Patent application title: BACKBOARD COVER AND METHODS OF COVERING A BACKBOARD
Gregory Christmas (Arcadia, CA, US)
IPC8 Class: AA61B1902FI
Class name: Restrainers and immobilizers (e.g., strait jackets, etc.) body type (e.g., backboards) crib blankets, sheets, and covers
Publication date: 2013-01-17
Patent application number: 20130014769
A backboard and backboard cover combination is provided for encapsulating
and protecting a backboard from contamination. The backboard is a
traditional construction having a top, bottom and rim. Preferably the
backboard has one or more holes for ease of carry or for affixing straps.
The cover has a length and width sufficient to cover the top and bottom
of the backboard. In addition, the cover is made of a flexible,
lightweight, chemically inert, mildew, moisture and fungus resistant
material. Furthermore, the plastic cover has a cohesive side constructed
to adhere to itself, while not adhering to other materials such as the
wood or plastic of a backboard. The cover can be applied and encapsulate
a backboard by simply crimping the edges of the cover together around the
backboard's rim without the requirement for any additional adhesives,
staples, velcro, or other fasteners.
1. A patient handling backboard and backboard cover combination
comprising: a patient handling backboard made of wood or plastic having a
top substantially planar surface sized for supporting a patient, a bottom
substantially planar surface, a rim forming the periphery of said top and
bottom surfaces, and a plurality of hand holes projecting through
backboard from said top surface to said bottom surface with said hand
holes forming hole rims; and a cover covering said backboard, said cover
made of a plastic having a self adherent surface adhering to itself and
have greater adherence to itself than to the wood or plastic of said
backboard, said cover having edges and encapsulating said backboard by
adhering to itself at said edges.
2. The patient handling backboard and backboard cover combination of claim 1 wherein said self-adherent plastic is a polypropylene sheet coated with self adherent adhesive.

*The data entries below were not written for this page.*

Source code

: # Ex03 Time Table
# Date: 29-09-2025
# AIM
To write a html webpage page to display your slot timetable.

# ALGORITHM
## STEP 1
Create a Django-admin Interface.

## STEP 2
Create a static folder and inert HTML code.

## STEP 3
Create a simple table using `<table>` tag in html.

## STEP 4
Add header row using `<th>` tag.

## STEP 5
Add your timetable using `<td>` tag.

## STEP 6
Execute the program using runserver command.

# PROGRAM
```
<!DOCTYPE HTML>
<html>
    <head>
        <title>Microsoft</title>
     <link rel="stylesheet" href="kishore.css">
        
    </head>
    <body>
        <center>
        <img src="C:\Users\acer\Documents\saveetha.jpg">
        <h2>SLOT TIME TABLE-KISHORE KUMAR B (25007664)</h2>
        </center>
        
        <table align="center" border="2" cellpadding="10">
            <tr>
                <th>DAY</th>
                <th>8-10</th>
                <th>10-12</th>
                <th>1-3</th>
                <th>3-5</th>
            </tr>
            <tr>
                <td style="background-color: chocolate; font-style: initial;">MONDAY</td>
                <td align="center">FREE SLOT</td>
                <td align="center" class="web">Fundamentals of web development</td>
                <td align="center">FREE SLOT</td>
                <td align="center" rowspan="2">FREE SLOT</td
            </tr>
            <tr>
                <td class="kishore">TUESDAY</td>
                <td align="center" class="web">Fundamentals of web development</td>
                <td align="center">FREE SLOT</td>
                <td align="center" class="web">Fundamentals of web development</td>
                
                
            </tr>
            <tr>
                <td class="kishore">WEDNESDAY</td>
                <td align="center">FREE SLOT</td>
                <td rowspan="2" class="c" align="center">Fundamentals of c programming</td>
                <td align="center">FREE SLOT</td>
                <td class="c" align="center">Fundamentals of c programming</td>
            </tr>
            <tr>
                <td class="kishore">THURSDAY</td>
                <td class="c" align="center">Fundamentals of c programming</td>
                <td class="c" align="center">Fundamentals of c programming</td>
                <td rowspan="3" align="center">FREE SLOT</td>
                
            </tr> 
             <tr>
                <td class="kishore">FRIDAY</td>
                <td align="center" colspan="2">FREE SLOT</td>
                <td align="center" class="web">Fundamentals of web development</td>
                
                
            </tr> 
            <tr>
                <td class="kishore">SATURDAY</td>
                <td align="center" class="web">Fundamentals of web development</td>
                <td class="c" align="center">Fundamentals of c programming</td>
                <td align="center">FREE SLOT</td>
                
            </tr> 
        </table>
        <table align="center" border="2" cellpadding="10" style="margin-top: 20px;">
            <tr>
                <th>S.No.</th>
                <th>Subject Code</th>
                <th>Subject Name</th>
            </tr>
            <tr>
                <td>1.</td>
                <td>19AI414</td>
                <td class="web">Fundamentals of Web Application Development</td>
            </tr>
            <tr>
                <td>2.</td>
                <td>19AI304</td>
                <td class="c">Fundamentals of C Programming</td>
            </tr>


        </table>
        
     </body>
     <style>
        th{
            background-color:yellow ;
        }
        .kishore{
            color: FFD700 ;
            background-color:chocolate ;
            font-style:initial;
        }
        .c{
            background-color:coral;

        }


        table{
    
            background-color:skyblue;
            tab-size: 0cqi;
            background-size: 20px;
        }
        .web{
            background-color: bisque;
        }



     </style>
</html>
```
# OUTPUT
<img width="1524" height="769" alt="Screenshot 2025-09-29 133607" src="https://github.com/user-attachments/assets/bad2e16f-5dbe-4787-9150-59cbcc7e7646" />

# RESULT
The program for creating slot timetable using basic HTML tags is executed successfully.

3. The patient handling backboard and backboard cover combination of claim 1 wherein said cover is a low strength material such that a person can puncture said cover with their fingers by projecting their fingers through said cover.
4. The patient handling backboard and backboard cover combination of claim 1 wherein said cover is punctured at one or more of said hand holes and said cover projects into and over said hand holes to cover said hole rims.
5. A method of covering a patient handling backboard comprising the steps of: providing a patient handling backboard made of wood or plastic having a top substantially planar surface sized for supporting a patient, a bottom substantially planar surface, a rim forming the periphery of the top and bottom surfaces, and a plurality of hand holes projecting through the backboard from the top surface to the bottom surface with the hand holes forming hole rims; and providing a sheet with edges, the sheet made of plastic having a self adherent surface adhering to itself and have greater adherence to itself than to the wood or plastic of the backboard; covering the backboard with the sheet; and encapsulating the backboard with the sheet by adhering sheet edges to the sheet itself.
6. A method of covering a patient handling backboard of claim 5 further comprising the steps of: manually puncturing the cover at one or more of the hand holes; projecting the cover into the hand holes to encapsulate said hole rims by adhering the cover sheet edge to the sheet itself.
7. A method of covering a patient handling backboard of claim 5 further comprising the steps of: manually puncturing the cover at one or more of the hand holes by projecting a person's fingers through the cover at one or more of the backboard's hand holes; covering the hole rims by adhering a cover sheet edge to an adjacent cover sheet edge.
8. A method of covering a patient handling backboard of claim 5 further comprising the steps of: manually puncturing the cover at one or more of the hand holes by projecting a tool through the cover at one or more of the backboard's hand holes; covering the hole rims by adhering a cover sheet edge to an adjacent cover sheet edge.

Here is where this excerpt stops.